Une rentrée qui en soit vraiment une

L'actualité est au diapason des orages récurrents de cet été où d'aucuns se demandent, pour reprendre le titre du film de Philippe de Chauveron, qu'est-ce qu'on a fait au Bon Dieu. Seul, le cinéma triomphe pour avoir dépassé les 11 millions d'entrées. En revanche, l'entrée dans un monde qui a changé ne semble pas se dessiner.

Ne serions-nous pas paralysés par l'explosion du transfert d'activités d'un bout à l'autre du monde, d'une financiarisation de l'économie et d'expertises dont les scenarii contradictoires oscillent entre "la fin d'une histoire"  de Francis Fukuyama) et l'espoir de réguler les crises pour en sortir à moindre frais.

Un grave désenchantement

Les faits montrent que les oukases ne changent pas le réel tant il est complexe ; l'heure est celle d'un grave désenchantement que les commémorations de cet été atténuent, le temps de la mémoire soulignant que l'esprit et la force de la volonté récusent la promesse du pire.

Il ne s'agit pas de faire des arrêts sur image mais plutôt de s'inscrire dans un acte de création rappelant - pour rester dans le temps, fût-il maussade - que mars préparant en secret le printemps lui offre un 'déjà-là'.

Ce "déjà-là" est celui né d'actes de résistance pour dire non à la déshumanisation qu'entraînent les guerres, notamment celle, jamais déclarée, d'une économie qui n'en est pas moins violente pour entraîner l'exode de millions de chômeurs en recherche d'un travail et l'exil pour ceux qui, lassés de trop de refus, perdent cœur. La courbe du chômage ne s'infléchit point mais en revanche fait courber bien des foyers.

Une cécité partagée

Le front sur lequel nous sommes est celui de terrains qui demeurent en friche, pour ne point faire surgir en nombre un habitat de cohésion sociale, libéré enfin de ces stigmatisations qui déjà préparent de nouveaux conflits.

La crise, l'expression est retenue même si elle n'est pas exacte, fait apparaître une cécité partagée comme si nous nous ne voulions pas voir que 600 000 enfants sont victimes deux fois du mal logement : un présent abîmé et un avenir compromis.

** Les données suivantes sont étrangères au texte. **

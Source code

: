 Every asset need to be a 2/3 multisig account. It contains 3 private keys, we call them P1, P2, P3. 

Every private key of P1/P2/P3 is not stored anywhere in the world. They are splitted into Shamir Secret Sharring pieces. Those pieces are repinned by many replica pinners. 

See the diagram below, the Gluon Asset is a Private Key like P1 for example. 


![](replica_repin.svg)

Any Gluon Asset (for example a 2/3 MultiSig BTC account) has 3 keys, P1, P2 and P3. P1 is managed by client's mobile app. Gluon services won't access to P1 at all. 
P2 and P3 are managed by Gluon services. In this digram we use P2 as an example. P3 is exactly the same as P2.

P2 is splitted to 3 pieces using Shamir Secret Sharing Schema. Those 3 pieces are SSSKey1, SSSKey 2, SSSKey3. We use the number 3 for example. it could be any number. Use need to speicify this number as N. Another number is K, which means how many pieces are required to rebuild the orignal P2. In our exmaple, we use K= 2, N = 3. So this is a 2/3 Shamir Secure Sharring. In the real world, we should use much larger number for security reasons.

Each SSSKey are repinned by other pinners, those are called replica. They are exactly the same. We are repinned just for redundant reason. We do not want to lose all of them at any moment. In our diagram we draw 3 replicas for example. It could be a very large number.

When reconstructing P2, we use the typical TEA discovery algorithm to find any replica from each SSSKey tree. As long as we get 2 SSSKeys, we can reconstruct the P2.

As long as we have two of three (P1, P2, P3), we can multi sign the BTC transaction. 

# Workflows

Les statistiques voilent pudiquement le réel alors qu'elles disent sans fard le donné d'une situation. Habitués à les entendre, nous n'habitons point le drame qu'elles soulignent même si, ici et là, des velléités d'indignations se manifestent pour ne point désespérer de ce que nous sommes. Le palliatif social ne nous sauverait-il pas de nous-mêmes, laissant dans des abîmes les plus vulnérables. Quand comprendrons-nous que le sujet n'est pas de s'indigner mais d'éradiquer ce qui est indigne.

Le logement reste oublié

La rentrée s'affiche difficile sur le plan politique, économique et social ; elle le sera bien sûr pour les plus fragilisés. Souvenons-nous de l'expression si juste de la philosophe Simone Weil : "Ce n'est pas le chemin qui est difficile, mais le difficile qui est le chemin". La Nation doit s'interroger sur ce chemin qu'il n'est pas possible de déserter. Alors, pourquoi malgré bien des voix autorisées, le mal-logement n'a-t-il jamais été reconnu comme une grande cause nationale.

Pourquoi le logement est-il un enjeu politique oublié à la veille des élections, chacun saisissant avec crainte que prendre la question à bras le corps, c'est se mettre à distance des idées toutes faites, convenues à l'égard de ceux touchés par la grande pauvreté.Qui ne voit pas le drame des taudis, de ces 'machines à loger' concentrant la misère avec comme corollaire une carte scolaire brisant l'égalité des chances. Faut-il le surgissement des émeutes pour voir clair ?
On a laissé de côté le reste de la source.